# Overview
Hierarchical Parameter Server (HPS) is a distributed recommendation inference framework, which combines a high-performance GPU embedding cache with an hierarchical storage architecture, to realize low-latency retrieval of embeddings for inference tasks. It is provided as a Python toolkit and can be easily integrated into the TensorFlow (TF) model graph.

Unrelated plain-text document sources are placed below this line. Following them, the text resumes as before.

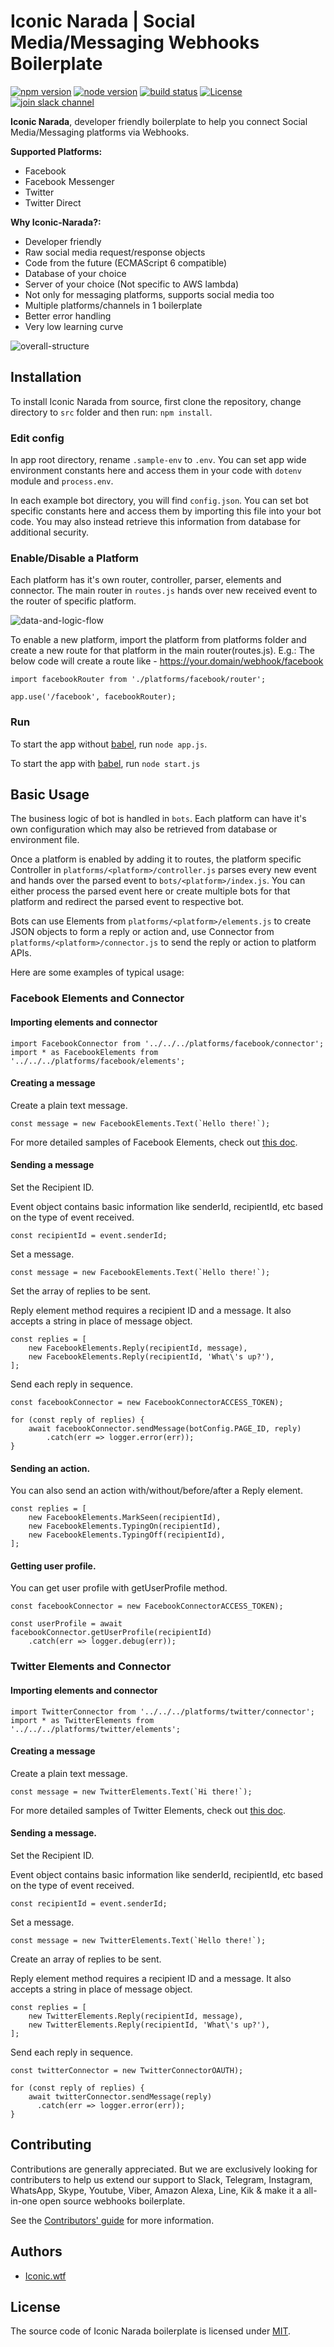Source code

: # Iconic Narada | Social Media/Messaging Webhooks Boilerplate

[![npm version](https://img.shields.io/badge/npm-v6.4.1-blue.svg?style=flat)](https://opensource.org/licenses/MIT) [![node version](https://img.shields.io/badge/node-v8.12.0-blue.svg?style=flat)](https://opensource.org/licenses/MIT) [![build status](https://travis-ci.org/travis-ci/travis-web.svg?branch=master)](https://travis-ci.org/iconicbot/iconic-narada) [![License](https://img.shields.io/github/license/mashape/apistatus.svg)](https://opensource.org/licenses/MIT) [![join slack channel](https://img.shields.io/badge/slack-join%20channel-brightgreen.svg?style=flat)](https://join.slack.com/t/iconicnarada/shared_invite/enQtNDY0NTQ5OTY4NjQ2LTI1YTgwNGE4NTE2NTcyMmE0NmJlNWZjNmY2NzI5YjRmMTY2NDFiMDVmZjIxNGRmOTRjMzJiNDM2ZmMyYzFiOTQ)

**Iconic Narada**, developer friendly boilerplate to help you connect Social Media/Messaging platforms via Webhooks.

**Supported Platforms:**
* Facebook
* Facebook Messenger
* Twitter
* Twitter Direct

**Why Iconic-Narada?:**
* Developer friendly
* Raw social media request/response objects
* Code from the future (ECMAScript 6 compatible)
* Database of your choice
* Server of your choice (Not specific to AWS lambda)
* Not only for messaging platforms, supports social media too
* Multiple platforms/channels in 1 boilerplate
* Better error handling
* Very low learning curve


![overall-structure](https://user-images.githubusercontent.com/473947/47423594-0d71c100-d7a3-11e8-8562-b41da5707f67.png)

## Installation

To install Iconic Narada from source, first clone the repository, change directory to `src` folder and then run: `npm install`.

### Edit config

In app root directory, rename `.sample-env` to `.env`. You can set app wide environment constants here and access them in your code with `dotenv` module and `process.env`.

In each example bot directory, you will find `config.json`. You can set bot specific constants here and access them by importing this file into your bot code. You may also instead retrieve this information from database for additional security.

### Enable/Disable a Platform

Each platform has it's own router, controller, parser, elements and connector. The main router in `routes.js` hands over new received event to the router of specific platform.

![data-and-logic-flow](https://user-images.githubusercontent.com/473947/47423631-2bd7bc80-d7a3-11e8-9631-cbaf3aaef58c.png)

To enable a new platform, import the platform from platforms folder and create a new route for that platform in the main router(routes.js). E.g.: The below code will create a route like - https://your.domain/webhook/facebook

    import facebookRouter from './platforms/facebook/router';

    app.use('/facebook', facebookRouter);

### Run

To start the app without [babel](https://babeljs.io/), run `node app.js`.

To start the app with [babel](https://babeljs.io/), run `node start.js`

## Basic Usage

The business logic of bot is handled in `bots`. Each platform can have it's own configuration which may also be retrieved from database or environment file.

Once a platform is enabled by adding it to routes, the platform specific Controller in `platforms/<platform>/controller.js` parses every new event and hands over the parsed event to `bots/<platform>/index.js`. You can either process the parsed event here or create multiple bots for that platform and redirect the parsed event to respective bot. 

Bots can use Elements from `platforms/<platform>/elements.js` to create JSON objects to form a reply or action and, use Connector from `platforms/<platform>/connector.js` to send the reply or action to platform APIs.

Here are some examples of typical usage:

### Facebook Elements and Connector

#### Importing elements and connector

    import FacebookConnector from '../../../platforms/facebook/connector';
    import * as FacebookElements from '../../../platforms/facebook/elements';

#### Creating a message

Create a plain text message.

    const message = new FacebookElements.Text(`Hello there!`);

For more detailed samples of Facebook Elements, check out [this doc](https://github.com/iconicbot/iconic-narada/docs/Facebook.md).

#### Sending a message

Set the Recipient ID.

Event object contains basic information like senderId, recipientId, etc based on the type of event received.

    const recipientId = event.senderId;

Set a message.

    const message = new FacebookElements.Text(`Hello there!`);

Set the array of replies to be sent.

Reply element method requires a recipient ID and a message. It also accepts a string in place of message object.

    const replies = [
        new FacebookElements.Reply(recipientId, message),
        new FacebookElements.Reply(recipientId, 'What\'s up?'),
    ];

Send each reply in sequence.

    const facebookConnector = new FacebookConnectorACCESS_TOKEN);

    for (const reply of replies) {
        await facebookConnector.sendMessage(botConfig.PAGE_ID, reply)
            .catch(err => logger.error(err));
    }

#### Sending an action.

You can also send an action with/without/before/after a Reply element.

    const replies = [
        new FacebookElements.MarkSeen(recipientId),
        new FacebookElements.TypingOn(recipientId),
        new FacebookElements.TypingOff(recipientId),
    ];

#### Getting user profile.

You can get user profile with getUserProfile method.

    const facebookConnector = new FacebookConnectorACCESS_TOKEN);
    
    const userProfile = await facebookConnector.getUserProfile(recipientId)
        .catch(err => logger.debug(err));

### Twitter Elements and Connector

#### Importing elements and connector

    import TwitterConnector from '../../../platforms/twitter/connector';
    import * as TwitterElements from '../../../platforms/twitter/elements';

#### Creating a message

Create a plain text message.

    const message = new TwitterElements.Text(`Hi there!`);

For more detailed samples of Twitter Elements, check out [this doc](https://github.com/iconicbot/iconic-narada/docs/Twitter.md).

#### Sending a message.

Set the Recipient ID.

Event object contains basic information like senderId, recipientId, etc based on the type of event received.

    const recipientId = event.senderId;

Set a message.

    const message = new TwitterElements.Text(`Hello there!`);

Create an array of replies to be sent.

Reply element method requires a recipient ID and a message. It also accepts a string in place of message object.

    const replies = [
        new TwitterElements.Reply(recipientId, message),
        new TwitterElements.Reply(recipientId, 'What\'s up?'),
    ];

Send each reply in sequence.

    const twitterConnector = new TwitterConnectorOAUTH);

    for (const reply of replies) {
        await twitterConnector.sendMessage(reply)
          .catch(err => logger.error(err));
    }

## Contributing

Contributions are generally appreciated. But we are exclusively looking for contributers to help us extend our support to Slack, Telegram, Instagram, WhatsApp, Skype, Youtube, Viber, Amazon Alexa, Line, Kik & make it a all-in-one open source webhooks boilerplate. 

See the [Contributors' guide](https://github.com/iconicbot/iconic-narada/blob/master/CONTRIBUTING.md) for more information.

## Authors

* [Iconic.wtf](https://iconic.wtf)

## License

The source code of Iconic Narada boilerplate is licensed under [MIT](https://opensource.org/licenses/MIT). 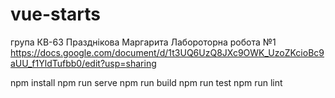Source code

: # vue-starts
група КВ-63
Празднікова Маргарита 
Лабороторна робота №1 https://docs.google.com/document/d/1t3UQ6UzQ8JXc9OWK_UzoZKcioBc9aUU_f1YldTufbb0/edit?usp=sharing

npm install
npm run serve
npm run build
npm run test
npm run lint
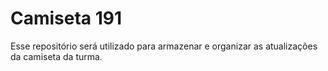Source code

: # Camiseta 191

Esse repositório será utilizado para armazenar e organizar as atualizações da camiseta da turma.
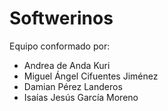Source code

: # Softwerinos
Equipo conformado por:
- Andrea de Anda Kuri
- Miguel Ángel Cifuentes Jiménez
- Damian Pérez Landeros
- Isaías Jesús García Moreno


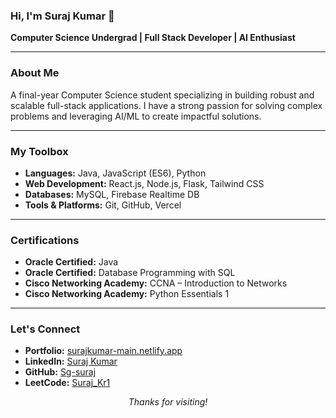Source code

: ### Hi, I'm Suraj Kumar 👋

**Computer Science Undergrad | Full Stack Developer | AI Enthusiast**

---

### About Me

A final-year Computer Science student specializing in building robust and scalable full-stack applications. I have a strong passion for solving complex problems and leveraging AI/ML to create impactful solutions.

---

### My Toolbox

-   **Languages:** Java, JavaScript (ES6), Python
-   **Web Development:** React.js, Node.js, Flask, Tailwind CSS
-   **Databases:** MySQL, Firebase Realtime DB
-   **Tools & Platforms:** Git, GitHub, Vercel

---

### Certifications

-   **Oracle Certified:** Java
-   **Oracle Certified:** Database Programming with SQL
-   **Cisco Networking Academy:** CCNA – Introduction to Networks
-   **Cisco Networking Academy:** Python Essentials 1

---

### Let's Connect

-   **Portfolio:** [surajkumar-main.netlify.app](https://surajkumar-main.netlify.app/)
-   **LinkedIn:** [Suraj Kumar](https://www.linkedin.com/in/suraj-kumar-930b47235/)
-   **GitHub:** [Sg-suraj](https://github.com/Sg-suraj)
-   **LeetCode:** [Suraj_Kr1](https://leetcode.com/u/Suraj_Kr1/)

<p align="center"><em>Thanks for visiting!</em></p>
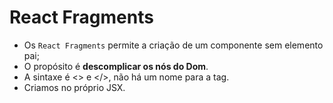 # React Fragments

- Os ``React Fragments`` permite a criação de um componente sem elemento pai;
- O propósito é **descomplicar os nós do Dom**.
- A sintaxe é <> e </>, não há um nome para a tag.
- Criamos no próprio JSX.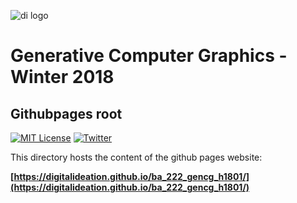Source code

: ![di logo](https://raw.githubusercontent.com/digitalideation/ba_222_gencg_h1801/master/docs/assets/images/di-logo-small.jpg "di logo")

# Generative Computer Graphics - Winter 2018

## Githubpages root

[![MIT License](https://img.shields.io/badge/license-MIT-blue.svg)](http://opensource.org/licenses/MIT)
[![Twitter](https://img.shields.io/twitter/url/https/github.com/webslides/webslides.svg?style=social)](https://twitter.com/di)

This directory hosts the content of the github pages website:

**[https://digitalideation.github.io/ba_222_gencg_h1801/](https://digitalideation.github.io/ba_222_gencg_h1801/)**
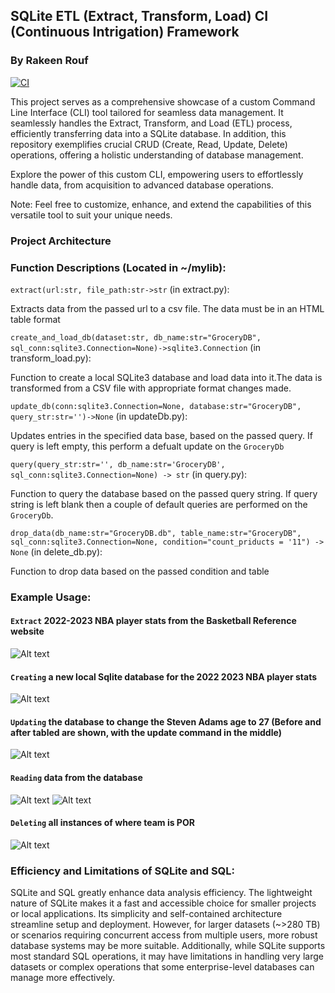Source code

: ## SQLite ETL (Extract, Transform, Load) CI (Continuous Intrigation) Framework
### By Rakeen Rouf
[![CI](https://github.com/nogibjj/rmr_62_sqlite-lab/actions/workflows/cicd.yml/badge.svg)](https://github.com/nogibjj/rmr_62_sqlite-lab/actions/workflows/cicd.yml)

This project serves as a comprehensive showcase of a custom Command Line Interface (CLI) tool tailored for seamless data management. It seamlessly handles the Extract, Transform, and Load (ETL) process, efficiently transferring data into a SQLite database. In addition, this repository exemplifies crucial CRUD (Create, Read, Update, Delete) operations, offering a holistic understanding of database management.

Explore the power of this custom CLI, empowering users to effortlessly handle data, from acquisition to advanced database operations.

Note: Feel free to customize, enhance, and extend the capabilities of this versatile tool to suit your unique needs.

### Project Architecture


### Function Descriptions (Located in ~/mylib):

`extract(url:str, file_path:str->str` (in extract.py):

Extracts data from the passed url to a csv file. The data must be in an HTML table format

`create_and_load_db(dataset:str, db_name:str="GroceryDB", sql_conn:sqlite3.Connection=None)->sqlite3.Connection` (in transform_load.py):

Function to create a local SQLite3 database and load data into it.The data is transformed from a CSV file with appropriate format changes made.

`update_db(conn:sqlite3.Connection=None, database:str="GroceryDB", query_str:str='')->None` (in updateDb.py):

Updates entries in the specified data base, based on the passed query. If query is left empty, this perform a defualt update on the `GroceryDb`

`query(query_str:str='', db_name:str='GroceryDB', sql_conn:sqlite3.Connection=None) -> str` (in query.py):

Function to query the database based on the passed query string. If query string is left blank then a couple of default queries are performed on the `GroceryDb`.

`drop_data(db_name:str="GroceryDB.db", table_name:str="GroceryDB", sql_conn:sqlite3.Connection=None, condition="count_priducts = '11") -> None` (in delete_db.py):

Function to drop data based on the passed condition and table

### Example Usage:
#### `Extract` 2022-2023 NBA player stats from the Basketball Reference website
![Alt text](https://user-images.githubusercontent.com/36940292/272149032-86d67039-9f4b-4de7-86db-f63983319ba2.png)

#### `Creating` a new local Sqlite database for the 2022 2023 NBA player stats
![Alt text](https://user-images.githubusercontent.com/36940292/272152401-fd2c7862-d6d6-43f0-99b4-be90218c2ed5.png)

#### `Updating` the database to change the Steven Adams age to 27 (Before and after tabled are shown, with the update command in the middle)
![Alt text](https://user-images.githubusercontent.com/36940292/272156679-37cfa2b6-9cf8-4c51-aa04-3b5078e9e4a4.png)

#### `Reading` data from the database
![Alt text](https://user-images.githubusercontent.com/36940292/272158416-e62dc846-3a9f-4439-a9f6-6f72c21a2e40.png)
![Alt text](https://user-images.githubusercontent.com/36940292/272158764-1ce859c4-5ca5-4629-a078-fb6113bb87ab.png)

#### `Deleting` all instances of where team is POR
![Alt text](https://user-images.githubusercontent.com/36940292/272159480-3abb7220-d198-4997-9551-fcbbe9795228.png)


### Efficiency and Limitations of SQLite and SQL:
SQLite and SQL greatly enhance data analysis efficiency. The lightweight nature of SQLite makes it a fast and accessible choice for smaller projects or local applications. Its simplicity and self-contained architecture streamline setup and deployment. However, for larger datasets (~>280 TB) or scenarios requiring concurrent access from multiple users, more robust database systems may be more suitable. Additionally, while SQLite supports most standard SQL operations, it may have limitations in handling very large datasets or complex operations that some enterprise-level databases can manage more effectively.
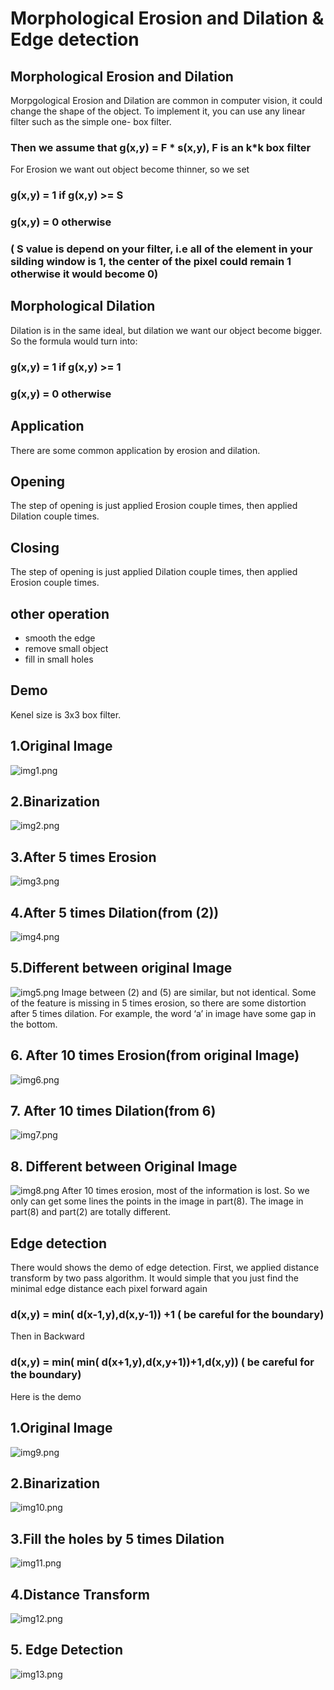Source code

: # Morphological Erosion and Dilation & Edge detection

## Morphological Erosion and Dilation
Morpgological Erosion and Dilation are common in computer vision, it could change the shape of the object.
To implement it, you can use any linear filter such as the simple one- box filter.
### Then we assume that g(x,y) = F * s(x,y), F is an k*k box filter
For Erosion we want out object become thinner, so we set
### g(x,y) = 1 if  g(x,y) >= S   
### g(x,y) = 0 otherwise 
### ( S value is depend on your filter, i.e all of the element in your silding window is 1, the center of the pixel could remain 1 otherwise it would become 0)

## Morphological Dilation
Dilation is in the same ideal, but dilation we want our object become bigger. So the formula would turn into:
### g(x,y) = 1 if g(x,y) >= 1
### g(x,y) = 0 otherwise
 
 ## Application 
 There are some common application by erosion and dilation.
 ## Opening 
 The step of opening is just applied Erosion couple times, then applied Dilation couple times.
 ## Closing
 The step of opening is just applied Dilation couple times, then applied Erosion couple times.
 ## other operation
 - smooth the edge 
 - remove small object
 - fill in small holes
 
 ## Demo 
 Kenel size is 3x3 box filter.
 ## 1.Original Image
 ![img1.png](https://github.com/Hsu-Li-Yang/Computer-Vision-ECE-415-/blob/main/Edge%20detection/img/img1.png)
 ## 2.Binarization
 ![img2.png](https://github.com/Hsu-Li-Yang/Computer-Vision-ECE-415-/blob/main/Edge%20detection/img/img2.png)
 ## 3.After 5 times Erosion
 ![img3.png](https://github.com/Hsu-Li-Yang/Computer-Vision-ECE-415-/blob/main/Edge%20detection/img/img3.png)
 ## 4.After 5 times Dilation(from (2)) 
 ![img4.png](https://github.com/Hsu-Li-Yang/Computer-Vision-ECE-415-/blob/main/Edge%20detection/img/img4.png)
 ## 5.Different between original Image
 ![img5.png](https://github.com/Hsu-Li-Yang/Computer-Vision-ECE-415-/blob/main/Edge%20detection/img/img5.png)
 Image between (2) and (5) are similar, but not identical. Some of the feature is missing in 5 times erosion, so there are some distortion after 5 times dilation. For example, the word ‘a’ in image have some gap in the bottom.
 ## 6. After 10 times Erosion(from original Image)
 ![img6.png](https://github.com/Hsu-Li-Yang/Computer-Vision-ECE-415-/blob/main/Edge%20detection/img/img6.png)
 ## 7. After 10 times Dilation(from 6)
 ![img7.png](https://github.com/Hsu-Li-Yang/Computer-Vision-ECE-415-/blob/main/Edge%20detection/img/img7.png)
 ## 8. Different between Original Image
 ![img8.png](https://github.com/Hsu-Li-Yang/Computer-Vision-ECE-415-/blob/main/Edge%20detection/img/img8.png)
 After 10 times erosion, most of the information is lost. So we only can get some lines the points in the image in part(8). The image in part(8) and part(2) are totally different. 

## Edge detection
There would shows the demo of edge detection.
First, we applied distance transform by two pass algorithm.
It would simple that you just find the minimal edge distance each pixel forward again 
### d(x,y) = min( d(x-1,y),d(x,y-1)) +1 ( be careful for the boundary)
Then in Backward
### d(x,y) = min( min( d(x+1,y),d(x,y+1))+1,d(x,y)) ( be careful for the boundary)
Here is the demo
## 1.Original Image
![img9.png](https://github.com/Hsu-Li-Yang/Computer-Vision-ECE-415-/blob/main/Edge%20detection/img/img9.png)
## 2.Binarization
![img10.png](https://github.com/Hsu-Li-Yang/Computer-Vision-ECE-415-/blob/main/Edge%20detection/img/img10.png)
## 3.Fill the holes by 5 times Dilation
![img11.png](https://github.com/Hsu-Li-Yang/Computer-Vision-ECE-415-/blob/main/Edge%20detection/img/img11.png)
## 4.Distance  Transform
![img12.png](https://github.com/Hsu-Li-Yang/Computer-Vision-ECE-415-/blob/main/Edge%20detection/img/img12.png)
## 5. Edge Detection
![img13.png](https://github.com/Hsu-Li-Yang/Computer-Vision-ECE-415-/blob/main/Edge%20detection/img/img13.png)

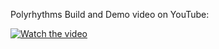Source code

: Polyrhythms Build and Demo video on YouTube:

[![Watch the video](https://img.youtube.com/vi/KYkoStTaS-w/0.jpg)](https://youtu.be/KYkoStTaS-w)
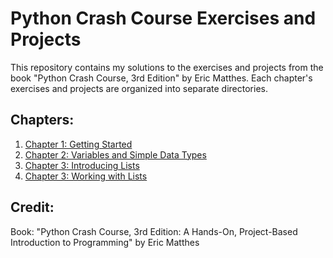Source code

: # Python Crash Course Exercises and Projects

This repository contains my solutions to the exercises and projects from the book "Python Crash Course, 3rd Edition" by Eric Matthes. Each chapter's exercises and projects are organized into separate directories.

## Chapters:

1. [Chapter 1: Getting Started](chapter_01/)
2. [Chapter 2: Variables and Simple Data Types](chapter_02/)
3. [Chapter 3: Introducing Lists](chapter_03/)
4. [Chapter 3: Working with Lists](chapter_04/)

## Credit:
Book: "Python Crash Course, 3rd Edition: A Hands-On, Project-Based Introduction to Programming" by Eric Matthes
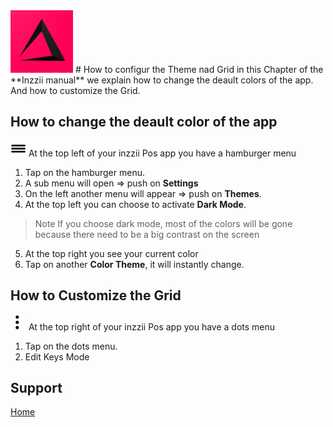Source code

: <img src="../Assets/Pictures/play_store_512.png" alt="inzzii logo" width="100"/>
# How to configur the Theme nad Grid
in this Chapter of the **Inzzii manual** we explain how to change the deault colors of the app. And how to customize the Grid.

## How to change the deault color of the app

<img src="../Assets/Pictures/Hmenu.png" alt="hamburgermenu" width="25" height="25"/> At the top left of your inzzii Pos app you have a hamburger menu 
1. Tap on the hamburger menu.
2. A sub menu will open => push on **Settings**
3. On the left another menu will appear => push on **Themes**. 
4. At the top left you can choose to activate **Dark Mode**.
>Note If you choose dark mode, most of the colors will be gone because there need to be a big contrast on the screen
5. At the top right you see your current color
6. Tap on another **Color Theme**, it will instantly change.

## How to Customize the Grid

<img src="../Assets/Pictures/3dots.png" alt="dotsmenu" width="25" height="25"/> At the top right of your inzzii Pos app you have a dots menu
1. Tap on the dots menu.
1. Edit Keys Mode

## Support
[Home](../index.md)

This tutorial will show you how to integrate HPS backend and Tensorflow backend via Triton ensemble mode. By leveraging HPS, trained Tensorflow DNN models with large embedding tables can be efficiently deployed through the Triton Inference Server. For more details about HPS, please refer to [HugeCTR Hierarchical Parameter Server (HPS)](https://nvidia-merlin.github.io/HugeCTR/master/hugectr_parameter_server.html#hugectr-hierarchical-parameter-server-database-backend).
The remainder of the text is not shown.